INPUT FOR THIS TASK:
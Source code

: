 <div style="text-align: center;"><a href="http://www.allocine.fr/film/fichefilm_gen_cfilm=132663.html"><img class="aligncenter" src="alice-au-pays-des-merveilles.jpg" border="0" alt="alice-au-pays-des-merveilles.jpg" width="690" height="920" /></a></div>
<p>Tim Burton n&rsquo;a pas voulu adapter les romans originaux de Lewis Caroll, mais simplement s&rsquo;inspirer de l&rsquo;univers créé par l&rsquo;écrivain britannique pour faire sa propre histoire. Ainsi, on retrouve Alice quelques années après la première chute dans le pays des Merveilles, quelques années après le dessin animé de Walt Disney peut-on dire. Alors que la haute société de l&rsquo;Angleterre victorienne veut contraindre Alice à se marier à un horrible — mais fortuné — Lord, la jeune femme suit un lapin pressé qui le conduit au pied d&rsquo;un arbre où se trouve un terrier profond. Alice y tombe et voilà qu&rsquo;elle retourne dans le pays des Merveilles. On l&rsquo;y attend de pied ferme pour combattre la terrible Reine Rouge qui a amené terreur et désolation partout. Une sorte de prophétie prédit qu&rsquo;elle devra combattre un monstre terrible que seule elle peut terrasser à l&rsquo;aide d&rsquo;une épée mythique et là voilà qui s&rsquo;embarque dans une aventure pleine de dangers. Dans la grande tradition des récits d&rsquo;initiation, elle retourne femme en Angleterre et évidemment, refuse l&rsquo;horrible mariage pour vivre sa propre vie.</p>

---

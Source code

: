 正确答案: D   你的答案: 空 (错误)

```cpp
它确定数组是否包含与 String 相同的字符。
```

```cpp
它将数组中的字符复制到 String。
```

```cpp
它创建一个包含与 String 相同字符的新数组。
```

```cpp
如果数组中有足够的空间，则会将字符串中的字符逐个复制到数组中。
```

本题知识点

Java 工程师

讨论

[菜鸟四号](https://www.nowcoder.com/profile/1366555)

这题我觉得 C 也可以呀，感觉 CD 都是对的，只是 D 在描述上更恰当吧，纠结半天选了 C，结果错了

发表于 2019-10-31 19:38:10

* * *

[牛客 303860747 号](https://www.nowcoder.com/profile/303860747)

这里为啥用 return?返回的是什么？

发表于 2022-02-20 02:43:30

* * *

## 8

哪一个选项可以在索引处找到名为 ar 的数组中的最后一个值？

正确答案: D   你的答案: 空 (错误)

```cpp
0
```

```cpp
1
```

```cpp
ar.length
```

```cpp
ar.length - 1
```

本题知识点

* * *

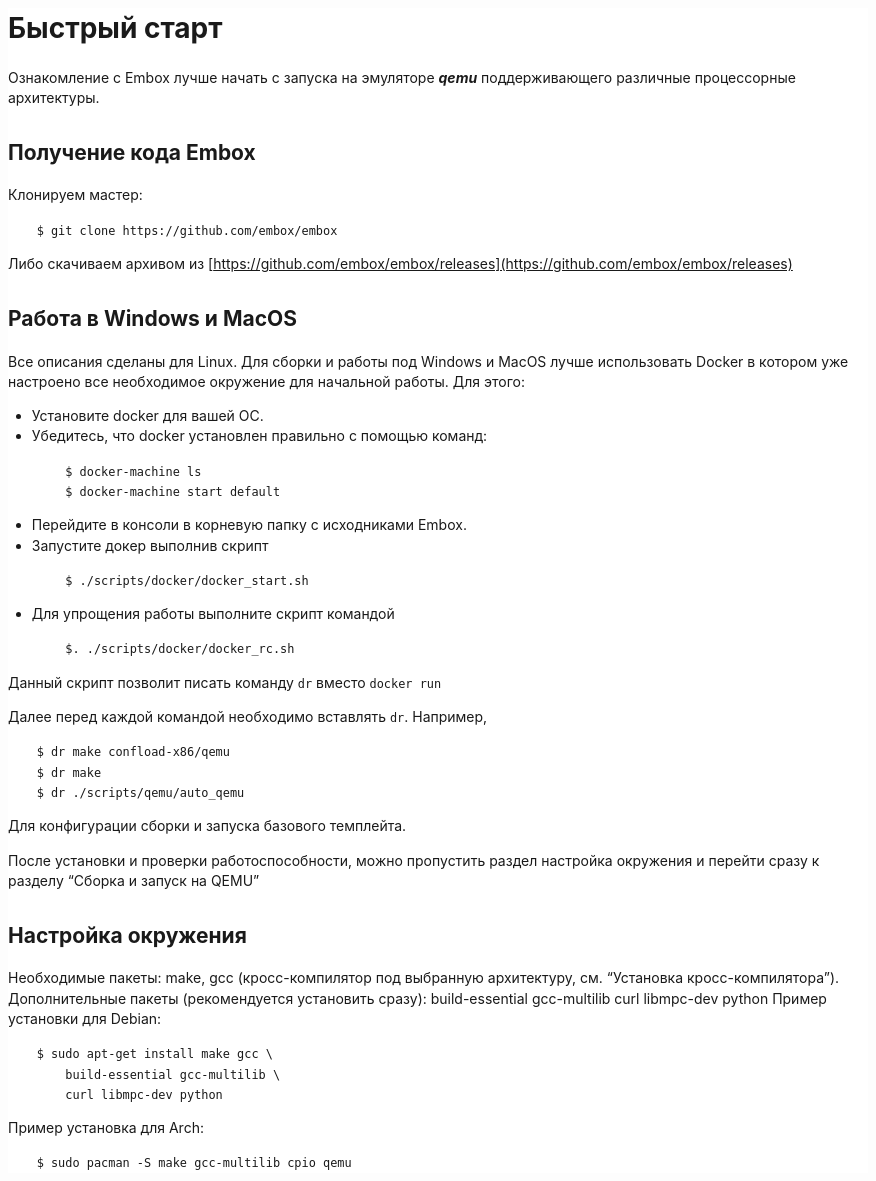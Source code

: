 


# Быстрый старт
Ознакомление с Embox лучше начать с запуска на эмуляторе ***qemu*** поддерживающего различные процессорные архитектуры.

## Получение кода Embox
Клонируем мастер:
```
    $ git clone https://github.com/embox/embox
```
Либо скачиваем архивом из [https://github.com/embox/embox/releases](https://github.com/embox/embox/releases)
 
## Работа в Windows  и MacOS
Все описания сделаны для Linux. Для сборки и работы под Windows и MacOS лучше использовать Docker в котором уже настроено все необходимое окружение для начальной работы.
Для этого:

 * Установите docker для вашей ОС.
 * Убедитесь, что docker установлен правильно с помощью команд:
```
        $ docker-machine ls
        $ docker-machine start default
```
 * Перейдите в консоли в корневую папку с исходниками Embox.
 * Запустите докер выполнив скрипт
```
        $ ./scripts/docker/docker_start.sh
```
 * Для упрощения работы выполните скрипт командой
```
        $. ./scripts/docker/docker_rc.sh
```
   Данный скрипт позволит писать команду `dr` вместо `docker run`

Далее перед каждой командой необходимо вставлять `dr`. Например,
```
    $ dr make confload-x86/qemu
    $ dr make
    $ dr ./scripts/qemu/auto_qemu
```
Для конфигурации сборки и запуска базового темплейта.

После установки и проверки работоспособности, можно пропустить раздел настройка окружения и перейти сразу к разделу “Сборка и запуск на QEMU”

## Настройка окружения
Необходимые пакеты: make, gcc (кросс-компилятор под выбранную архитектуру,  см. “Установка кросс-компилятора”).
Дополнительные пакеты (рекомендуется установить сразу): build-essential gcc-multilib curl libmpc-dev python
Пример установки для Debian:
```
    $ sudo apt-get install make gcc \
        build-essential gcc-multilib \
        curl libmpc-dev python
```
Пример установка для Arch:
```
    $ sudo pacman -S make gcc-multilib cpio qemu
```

PROBLEM DETAILS:
Look over the entries above. Copy every line that contains the word "profile".

YOUR RESPONSE:
[菜鸟四号](https://www.nowcoder.com/profile/1366555)
[牛客 303860747 号](https://www.nowcoder.com/profile/303860747)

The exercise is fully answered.